One of the main reasons for the success of Jack Ma's Alibaba in China was its mom-and-pop shops. This is, in effect, a key segment that Ambani would be betting on as his e-commerce platform takes to shape within months. 

The new structure will also create the largest digital services platform company in India. The new entity will continue to work on technologies in areas like healthcare and education, while also looking at next-gen competencies like artificial intelligence, Blockchain, virtual and augmented reality, among others.

It will also bring into its fold Reliance's consumer-focussed digital offerings like MyJio, JioTV, JioCinema, JioNews and JioSaavn, while enabling Reliance Jio to become "virtually net debt free" by March 31, 2020 (excluding spectrum liabilities). 

Subsidiary plans

On Friday, Reliance Industries Ltd (RIL) announced it will set up a new subsidiary to bring all its digital initiatives and apps under a single entity, and infuse Rs 1.08 lakh crore equity into this new unit.

Reliance Industries will invest the money in the holding company—likely on the lines of Alibaba Group Holdings and Alphabet Inc—through optionally convertible preference shares. The unit will acquire the parent's equity investment of Rs 65,000 crore in Jio, according to Reliance Industries. "The reorganization of Jio's capital structure is intended at consolidating all digital assets under one entity, reducing debt at this entity and streamlining the structure to make it attractive for eventual monetisation," Citigroup said in its research as reported by Bloomberg.

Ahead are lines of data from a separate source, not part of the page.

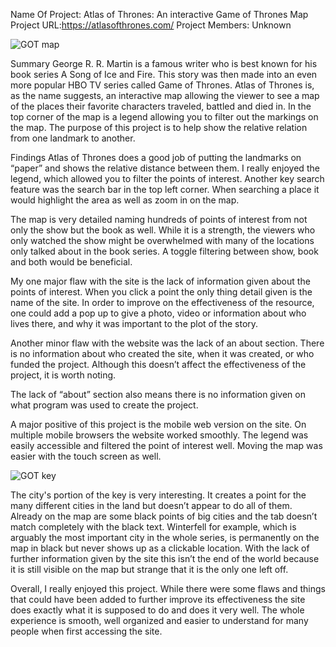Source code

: Name Of Project: Atlas of Thrones: An interactive Game of Thrones Map
Project URL:https://atlasofthrones.com/
Project Members: Unknown

![GOT map](https://user-images.githubusercontent.com/89605200/138461913-5c29c45b-c1af-4978-aefa-53e170697807.png)

Summary
George R. R. Martin is a famous writer who is best known for his book series A Song of Ice and Fire. This story was then made into an even more popular HBO TV series called Game of Thrones. Atlas of Thrones is, as the name suggests, an interactive map allowing the viewer to see a map of the places their favorite characters traveled, battled and died in. In the top corner of the map is a legend allowing you to filter out the markings on the map. The purpose of this project is to help show the relative relation from one landmark to another. 


Findings
Atlas of Thrones does a good job of putting the landmarks on “paper” and shows the relative distance between them. I really enjoyed the legend, which allowed you to filter the points of interest. Another key search feature was the search bar in the top left corner. When searching a place it would highlight the area as well as zoom in on the map. 

The map is very detailed naming hundreds of points of interest from not only the show but the book as well. While it is a strength, the viewers who only watched the show might be overwhelmed with many of the locations only talked about in the book series. A toggle filtering between show, book and both would be beneficial.

My one major flaw with the site is the lack of information given about the points of interest. When you click a point the only thing detail given is the name of the site. In order to improve on the effectiveness of the resource, one could add a pop up to give a photo, video or  information about who lives there, and why it was important to the plot of the story. 

Another minor flaw with the website was the lack of an about section. There is no information about who created the site, when it was created, or who funded the project. Although this doesn’t affect the effectiveness of the project, it is worth noting. 

The lack of “about” section also means there is no information given on what program was used to create the project.

A major positive of this project is the mobile web version on the site. On multiple mobile browsers the website worked smoothly. The legend was easily accessible and filtered the point of interest well. Moving the map was easier with the touch screen as well.

![GOT key](https://user-images.githubusercontent.com/89605200/138602521-b7de419e-3646-4ec3-9f1d-bac282ae4bc4.png)

The city's portion of the key is very interesting. It creates a point for the many different cities in the land but doesn’t appear to do all of them. Already on the map are some black points of big cities and the tab doesn’t match completely with the black text. Winterfell for example, which is arguably the most important city in the whole series, is permanently on the map in black but never shows up as a clickable location. With the lack of further information given by the site this isn’t the end of the world because it is still visible on the map but strange that it is the only one left off.  

Overall, I really enjoyed this project. While there were some flaws and things that could have been added to further improve its effectiveness the site does exactly what it is supposed to do and does it very well. The whole experience is smooth, well organized and easier to understand for many people when first accessing the site. 
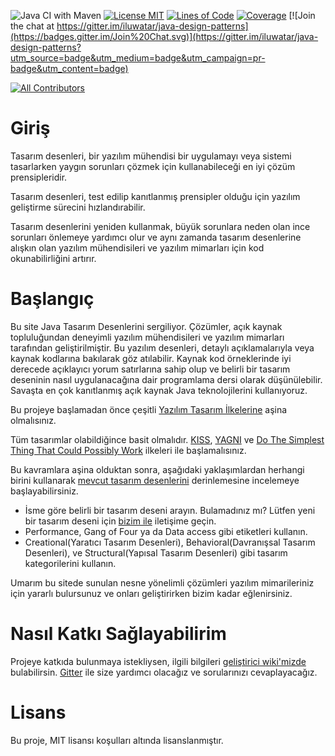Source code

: <!-- Biçimlendirme nedeniyle bu satır boş bırakılmalıdır böylelikle hoş bir görüntüye sahip olabiliriz. örneğin web sitesi -->

![Java CI with Maven](https://github.com/iluwatar/java-design-patterns/workflows/Java%20CI%20with%20Maven/badge.svg)
[![License MIT](https://img.shields.io/badge/license-MIT-blue.svg)](https://raw.githubusercontent.com/iluwatar/java-design-patterns/master/LICENSE.md)
[![Lines of Code](https://sonarcloud.io/api/project_badges/measure?project=iluwatar_java-design-patterns&metric=ncloc)](https://sonarcloud.io/dashboard?id=iluwatar_java-design-patterns) 
[![Coverage](https://sonarcloud.io/api/project_badges/measure?project=iluwatar_java-design-patterns&metric=coverage)](https://sonarcloud.io/dashboard?id=iluwatar_java-design-patterns)
[![Join the chat at https://gitter.im/iluwatar/java-design-patterns](https://badges.gitter.im/Join%20Chat.svg)](https://gitter.im/iluwatar/java-design-patterns?utm_source=badge&utm_medium=badge&utm_campaign=pr-badge&utm_content=badge)
<!-- ALL-CONTRIBUTORS-BADGE:START - Do not remove or modify this section -->
[![All Contributors](https://img.shields.io/badge/all_contributors-148-orange.svg?style=flat-square)](#contributors-)
<!-- ALL-CONTRIBUTORS-BADGE:END -->

# Giriş

Tasarım desenleri, bir yazılım mühendisi bir uygulamayı veya sistemi tasarlarken yaygın sorunları çözmek için kullanabileceği en iyi çözüm prensipleridir.

Tasarım desenleri, test edilip kanıtlanmış prensipler olduğu için yazılım geliştirme sürecini hızlandırabilir.

Tasarım desenlerini yeniden kullanmak, büyük sorunlara neden olan ince sorunları önlemeye yardımcı olur ve aynı zamanda tasarım desenlerine alışkın olan yazılım mühendisileri ve yazılım mimarları için kod okunabilirliğini artırır.

# Başlangıç

Bu site Java Tasarım Desenlerini sergiliyor. Çözümler, açık kaynak topluluğundan deneyimli yazılım mühendisileri ve yazılım mimarları tarafından geliştirilmiştir. Bu yazılım desenleri, detaylı açıklamalarıyla veya kaynak kodlarına bakılarak göz atılabilir. Kaynak kod örneklerinde iyi derecede açıklayıcı yorum satırlarına sahip olup ve belirli bir tasarım deseninin nasıl uygulanacağına dair programlama dersi olarak düşünülebilir. Savaşta en çok kanıtlanmış açık kaynak Java teknolojilerini kullanıyoruz.

Bu projeye başlamadan önce çeşitli [Yazılım Tasarım İlkelerine](https://java-design-patterns.com/principles/) aşina olmalısınız.

Tüm tasarımlar olabildiğince basit olmalıdır. [KISS](https://en.wikipedia.org/wiki/KISS_principle), [YAGNI](https://en.wikipedia.org/wiki/You_aren%27t_gonna_need_it) ve [Do The Simplest Thing That Could Possibly Work](https://learning.oreilly.com/library/view/extreme-programming-pocket/9781449399849/ch17.html) ilkeleri ile başlamalısınız.

Bu kavramlara aşina olduktan sonra, aşağıdaki yaklaşımlardan herhangi birini kullanarak [mevcut tasarım desenlerini](https://java-design-patterns.com/patterns/) derinlemesine incelemeye başlayabilirsiniz.

- İsme göre belirli bir tasarım deseni arayın. Bulamadınız mı? Lütfen yeni bir tasarım deseni için [bizim ile](https://github.com/iluwatar/java-design-patterns/issues) iletişime geçin.
- Performance, Gang of Four ya da Data access gibi etiketleri kullanın.
- Creational(Yaratıcı Tasarım Desenleri), Behavioral(Davranışsal Tasarım Desenleri), ve Structural(Yapısal Tasarım Desenleri) gibi tasarım kategorilerini kullanın.

Umarım bu sitede sunulan nesne yönelimli çözümleri yazılım mimarileriniz için yararlı bulursunuz ve onları geliştirirken bizim kadar eğlenirsiniz.

# Nasıl Katkı Sağlayabilirim

Projeye katkıda bulunmaya istekliysen, ilgili bilgileri [geliştirici wiki'mizde](https://github.com/iluwatar/java-design-patterns/wiki) bulabilirsin. [Gitter](https://gitter.im/iluwatar/java-design-patterns) ile size yardımcı olacağız ve sorularınızı cevaplayacağız.

# Lisans

Bu proje, MIT lisansı koşulları altında lisanslanmıştır.

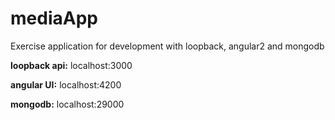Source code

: # mediaApp
Exercise application for development with loopback, angular2 and mongodb


**loopback api:**
localhost:3000

**angular UI:**
localhost:4200

**mongodb:**
localhost:29000
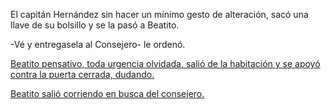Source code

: El capitán Hernández sin hacer un mínimo gesto de alteración, sacó una llave de su bolsillo y se la pasó a Beatito.

-Vé y entregasela al Consejero- le ordenó.

[Beatito pensativo, toda urgencia olvidada, salió de la habitación y se apoyó contra la puerta cerrada, dudando.](duda/renunciar.md)

[Beatito salió corriendo en busca del consejero.](corre/consejero.md)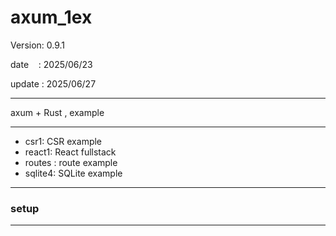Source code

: ﻿# axum_1ex

 Version: 0.9.1

 date    : 2025/06/23

 update : 2025/06/27

***

axum + Rust , example

***
* csr1: CSR  example
* react1: React fullstack
* routes : route example
* sqlite4: SQLite example

***
### setup

***
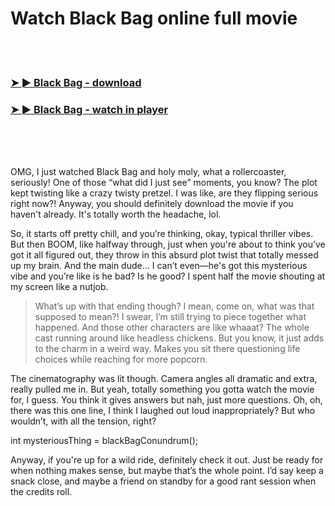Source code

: <h1>Watch Black Bag online full movie</h1>


<br><br>

<h3><a href="https://Johns-florabrasra1972.github.io/zjtpttgyqt/">➤ ► Black Bag - download</a></h3> 
<h3><a href="https://Johns-florabrasra1972.github.io/zjtpttgyqt/">➤ ► Black Bag - watch in player</a></h3>


<br><br><br>


OMG, I just watched Black Bag and holy moly, what a rollercoaster, seriously! One of those “what did I just see” moments, you know? The plot kept twisting like a crazy twisty pretzel. I was like, are they flipping serious right now?! Anyway, you should definitely download the movie if you haven't already. It's totally worth the headache, lol.

So, it starts off pretty chill, and you’re thinking, okay, typical thriller vibes. But then BOOM, like halfway through, just when you're about to think you’ve got it all figured out, they throw in this absurd plot twist that totally messed up my brain. And the main dude... I can’t even—he's got this mysterious vibe and you’re like is he bad? Is he good? I spent half the movie shouting at my screen like a nutjob.

> What’s up with that ending though? I mean, come on, what was that supposed to mean?! I swear, I’m still trying to piece together what happened. And those other characters are like whaaat? The whole cast running around like headless chickens. But you know, it just adds to the charm in a weird way. Makes you sit there questioning life choices while reaching for more popcorn.

The cinematography was lit though. Camera angles all dramatic and extra, really pulled me in. But yeah, totally something you gotta watch the movie for, I guess. You think it gives answers but nah, just more questions. Oh, oh, there was this one line, I think I laughed out loud inappropriately? But who wouldn’t, with all the tension, right?

int mysteriousThing = blackBagConundrum();

Anyway, if you're up for a wild ride, definitely check it out. Just be ready for when nothing makes sense, but maybe that’s the whole point. I’d say keep a snack close, and maybe a friend on standby for a good rant session when the credits roll.
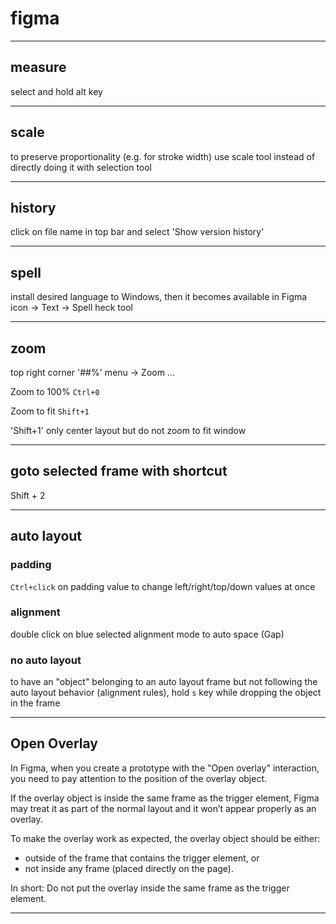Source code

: # figma

---

## measure

select and hold alt key

---

## scale

to preserve proportionality (e.g. for stroke width) use scale tool instead of directly doing it with selection tool

---

## history

click on file name in top bar and select 'Show version history'

---

## spell

install desired language to Windows, then it becomes available in Figma icon -> Text -> Spell heck tool

---

## zoom

top right corner '##%' menu -> Zoom ...

Zoom to 100% `Ctrl+0`

Zoom to fit `Shift+1`

'Shift+1' only center layout but do not zoom to fit window

---

## goto selected frame with shortcut

Shift + 2

---

## auto layout

### padding

`Ctrl+click` on padding value to change left/right/top/down values at once

### alignment

double click on blue selected alignment mode to auto space (Gap)

### no auto layout

to have an "object" belonging to an auto layout frame but not following the auto layout behavior (alignment rules), hold `s` key while dropping the object in the frame

---

## Open Overlay

In Figma, when you create a prototype with the "Open overlay" interaction, you need to pay attention to the position of the overlay object.

If the overlay object is inside the same frame as the trigger element, Figma may treat it as part of the normal layout and it won’t appear properly as an overlay.

To make the overlay work as expected, the overlay object should be either:

- outside of the frame that contains the trigger element, or  
- not inside any frame (placed directly on the page).

In short: Do not put the overlay inside the same frame as the trigger element.

---
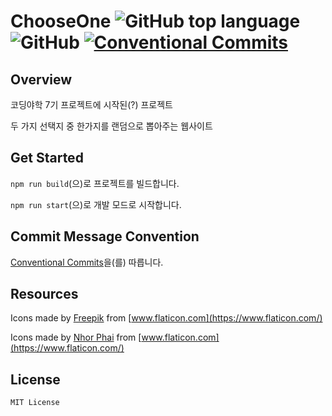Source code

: # ChooseOne ![GitHub top language](https://img.shields.io/github/languages/top/SkyLightQP/ChooseOne) ![GitHub](https://img.shields.io/github/license/SkyLightQP/ChooseOne) [![Conventional Commits](https://img.shields.io/badge/Conventional%20Commits-1.0.0-yellow.svg)](https://conventionalcommits.org)

## Overview
코딩야학 7기 프로젝트에 시작된(?) 프로젝트

두 가지 선택지 중 한가지를 랜덤으로 뽑아주는 웹사이트

## Get Started
`npm run build`(으)로 프로젝트를 빌드합니다.

`npm run start`(으)로 개발 모드로 시작합니다.

## Commit Message Convention
[Conventional Commits](https://www.conventionalcommits.org/en/v1.0.0/)을(를) 따릅니다.

## Resources
Icons made by [Freepik](https://www.flaticon.com/authors/freepik) from [www.flaticon.com](https://www.flaticon.com/)

Icons made by [Nhor Phai](https://www.flaticon.com/authors/nhor-phai) from [www.flaticon.com](https://www.flaticon.com/)

## License
`MIT License`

The new entity will continue to work on technologies in areas like healthcare and education, while also looking at next-gen competencies like artificial intelligence, Blockchain, virtual and augmented reality, among others. It will also bring into its fold Reliance's consumer-focussed digital offerings like MyJio, JioTV, JioCinema, JioNews and JioSaavn, while enabling Reliance Jio (RJIL)—its telecom arm—to become "virtually net debt free" by March 31, 2020 (excluding spectrum liabilities). 

Under the new structure, RIL board has approved the formation of a wholly-owned subsidiary (WOS) for digital initiatives, and an investment of Rs 1.08 lakh crore in the said unit through optionally convertible preference shares (OCPS), the statement said. The WOS will also acquire RIL's equity investment of Rs 65,000 crore in RJIL, it added.

With the plan, Ambani is cleaning up the parent's balance sheet, with the goal of making it free of net debt in less than two years.